But rather than “in your heart,” the Hebrew reads al l’vavekha, or “upon your heart.” As we have learned, in the Bible, the heart is the place of intellect, reason, and understanding. The people were to commit this love of the Lord to their memory.

It was to be as if it was inscribed directly on the heart, or as if a weight was laid upon the heart in order to convict anytime they began to stray. The same term, “upon the heart,” is used in Jeremiah 31:33 when describing the effects of entering the New Covenant in Christ –

“But this is the covenant that I will make with the house of Israel after those days, says the Lord: I will put My law in their minds, and write it on their hearts; and I will be their God, and they shall be My people.”

One can see the difference between the two. In the Mosaic covenant, the people are told to actively work to love the Lord, meaning be obedient to His commands; writing them on their hearts. In the New Covenant, the inscription of the heart is accomplished by the Lord.

One can see the superiority of the New Covenant through the use of this simple term, “upon the heart.” Who is it that does the work? And what are the effects of the work once it is done? One is a law leading to death, the other is a gift, leading to life.

You shall teach them diligently to your children,

v’shinantam l’vanekha – “And you shall whet them to your children.” It is a new and rather rare word in Scripture, shanan. It means to whet or to sharpen. Saying “teach them diligently” is more of a paraphrase. Finding a modern word to translate it as intended in this verse is not easy. Whet is closest, but it still needs to be explained.

The word is seen only nine times. Other than here, it is translated as whet, sharpen, or pierce. The idea, then, is to inculcate the commands into the children, but by using this word, we want to include the idea of sharpness, as if the process of instilling the commands is so personal that it is as if the parent is cutting into the child and inscribing them there.

Probably the closest we will get to a comparable translation of the word elsewhere is found in Psalm 73:21 –

When my heart was embittered,
And I was pierced within.
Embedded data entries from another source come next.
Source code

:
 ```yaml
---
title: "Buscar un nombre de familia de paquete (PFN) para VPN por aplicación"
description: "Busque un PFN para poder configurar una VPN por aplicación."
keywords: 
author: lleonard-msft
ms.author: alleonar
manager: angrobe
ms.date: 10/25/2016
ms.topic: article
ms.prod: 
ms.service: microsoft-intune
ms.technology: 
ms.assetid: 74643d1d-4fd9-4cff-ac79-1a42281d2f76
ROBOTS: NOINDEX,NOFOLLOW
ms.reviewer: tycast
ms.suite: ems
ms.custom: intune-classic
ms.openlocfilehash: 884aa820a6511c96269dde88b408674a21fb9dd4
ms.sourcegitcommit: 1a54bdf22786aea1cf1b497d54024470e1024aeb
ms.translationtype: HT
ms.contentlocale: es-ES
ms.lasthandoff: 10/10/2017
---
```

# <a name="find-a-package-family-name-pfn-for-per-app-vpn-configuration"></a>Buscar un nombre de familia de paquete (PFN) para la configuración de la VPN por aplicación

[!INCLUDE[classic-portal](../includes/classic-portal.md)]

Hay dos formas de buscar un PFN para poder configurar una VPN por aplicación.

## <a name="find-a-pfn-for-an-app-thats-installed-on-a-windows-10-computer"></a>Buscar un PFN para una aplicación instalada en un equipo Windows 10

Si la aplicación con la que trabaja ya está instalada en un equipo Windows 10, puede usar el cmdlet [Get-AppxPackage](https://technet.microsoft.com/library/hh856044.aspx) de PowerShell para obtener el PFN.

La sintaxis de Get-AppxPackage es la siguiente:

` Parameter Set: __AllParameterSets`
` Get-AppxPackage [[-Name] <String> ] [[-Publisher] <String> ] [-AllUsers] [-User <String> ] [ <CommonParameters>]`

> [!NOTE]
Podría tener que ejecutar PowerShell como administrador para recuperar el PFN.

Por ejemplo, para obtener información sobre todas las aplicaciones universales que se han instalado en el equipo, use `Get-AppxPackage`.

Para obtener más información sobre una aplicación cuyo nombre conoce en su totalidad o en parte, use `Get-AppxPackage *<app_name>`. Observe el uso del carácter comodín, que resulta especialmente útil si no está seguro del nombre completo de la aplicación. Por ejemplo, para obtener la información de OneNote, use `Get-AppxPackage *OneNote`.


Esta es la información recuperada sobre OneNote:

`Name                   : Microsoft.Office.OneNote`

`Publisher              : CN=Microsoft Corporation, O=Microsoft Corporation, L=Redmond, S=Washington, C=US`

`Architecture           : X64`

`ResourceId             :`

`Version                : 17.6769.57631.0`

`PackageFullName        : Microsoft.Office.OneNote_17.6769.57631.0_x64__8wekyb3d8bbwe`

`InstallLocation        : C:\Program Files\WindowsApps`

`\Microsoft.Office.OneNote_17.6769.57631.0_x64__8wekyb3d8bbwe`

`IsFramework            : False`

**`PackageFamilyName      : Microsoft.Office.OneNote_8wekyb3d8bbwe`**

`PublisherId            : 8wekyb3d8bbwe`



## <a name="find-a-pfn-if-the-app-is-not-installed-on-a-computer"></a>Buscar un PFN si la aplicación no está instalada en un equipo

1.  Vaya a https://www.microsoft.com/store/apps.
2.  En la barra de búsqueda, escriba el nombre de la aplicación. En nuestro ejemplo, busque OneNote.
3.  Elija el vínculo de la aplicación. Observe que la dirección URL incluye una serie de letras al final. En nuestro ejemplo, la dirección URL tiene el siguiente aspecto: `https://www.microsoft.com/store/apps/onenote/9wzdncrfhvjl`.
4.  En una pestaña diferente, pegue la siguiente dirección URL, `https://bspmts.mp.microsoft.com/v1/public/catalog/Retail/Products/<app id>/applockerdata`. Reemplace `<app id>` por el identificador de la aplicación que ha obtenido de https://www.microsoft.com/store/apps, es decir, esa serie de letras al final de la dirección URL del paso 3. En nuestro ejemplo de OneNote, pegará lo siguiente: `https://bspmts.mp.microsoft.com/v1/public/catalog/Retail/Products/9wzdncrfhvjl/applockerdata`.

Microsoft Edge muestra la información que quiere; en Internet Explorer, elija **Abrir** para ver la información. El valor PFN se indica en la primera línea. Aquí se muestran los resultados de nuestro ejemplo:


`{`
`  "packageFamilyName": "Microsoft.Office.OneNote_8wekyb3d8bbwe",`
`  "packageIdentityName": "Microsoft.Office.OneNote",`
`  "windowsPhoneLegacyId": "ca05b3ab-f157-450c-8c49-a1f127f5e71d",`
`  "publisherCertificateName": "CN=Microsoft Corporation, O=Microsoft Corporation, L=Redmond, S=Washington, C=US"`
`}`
Psalm 73:21 (NAS)

This was to be the responsibility of the parents, inscribing the commands of the law in the children. As Matthew Poole says to explain this word, “This metaphor signifies the manner of instructing them, that it is to be done diligently, earnestly, frequently, discreetly, and dexterously.” Paul uses a similar thought in Ephesians –

“And you, fathers, do not provoke your children to wrath, but bring them up in the training and admonition of the Lord.” Ephesians 6:4

Looking at the rest of the Old Testament, one can see how Israel failed in this. Thus, the Lord promised in Jeremiah 31 that He Himself would perform this for the people under the New Covenant. In order for this to be accomplished, Moses speaks on…

7 (con’t) and shall talk of them when you sit in your house,

The commands of the Lord should be tied in with everything that is spoken about in a normal conversation. “It was a great day at work. We reaped innumerable sheaves of wheat. How good the Lord is to us, and how we should love Him for the bounty He provides.”

Whatever is normal conversation within the house, it was to be salted with a word concerning the Lord. In this, He would always be contained within the subject matter. He was to be an active thought from moment to moment and not just a mere afterthought.

7 (con’t) when you walk by the way,

When walking on the way, the conversation may be about how school was, about what the upcoming hunt would be like, or how beautiful the scenery was. In these, or in any other conversations, the love of the Lord was to be an active part of the discussion. “Look at how majestic the mountains the Lord has created are!” “Do you see the intricacy of the spider’s web? The wisdom of the Lord is found even in this!”

7 (con’t) when you lie down,

The last thoughts of the day are the thoughts that set the mind for sleep. It is right to include the Lord in them. “The Lord was very good to us today. We were safe, we ate well, and we had contentment and happiness. Thank You, Lord, for the day which has passed.” These thoughts are what will be remembered also at the dawning of a new day…

7 (con’t) and when you rise up.

The parents were to instruct the children concerning the Lord at the outset of the day, reminding them that the span of life is short, and that the surety of reaching evening was unknown. Therefore, it was right to talk of the Lord in the morning, reminding them that they were accountable for their actions before Him, and to conduct the affairs of the day in a manner worthy of the name they bore – Israel, or “He strives with God.”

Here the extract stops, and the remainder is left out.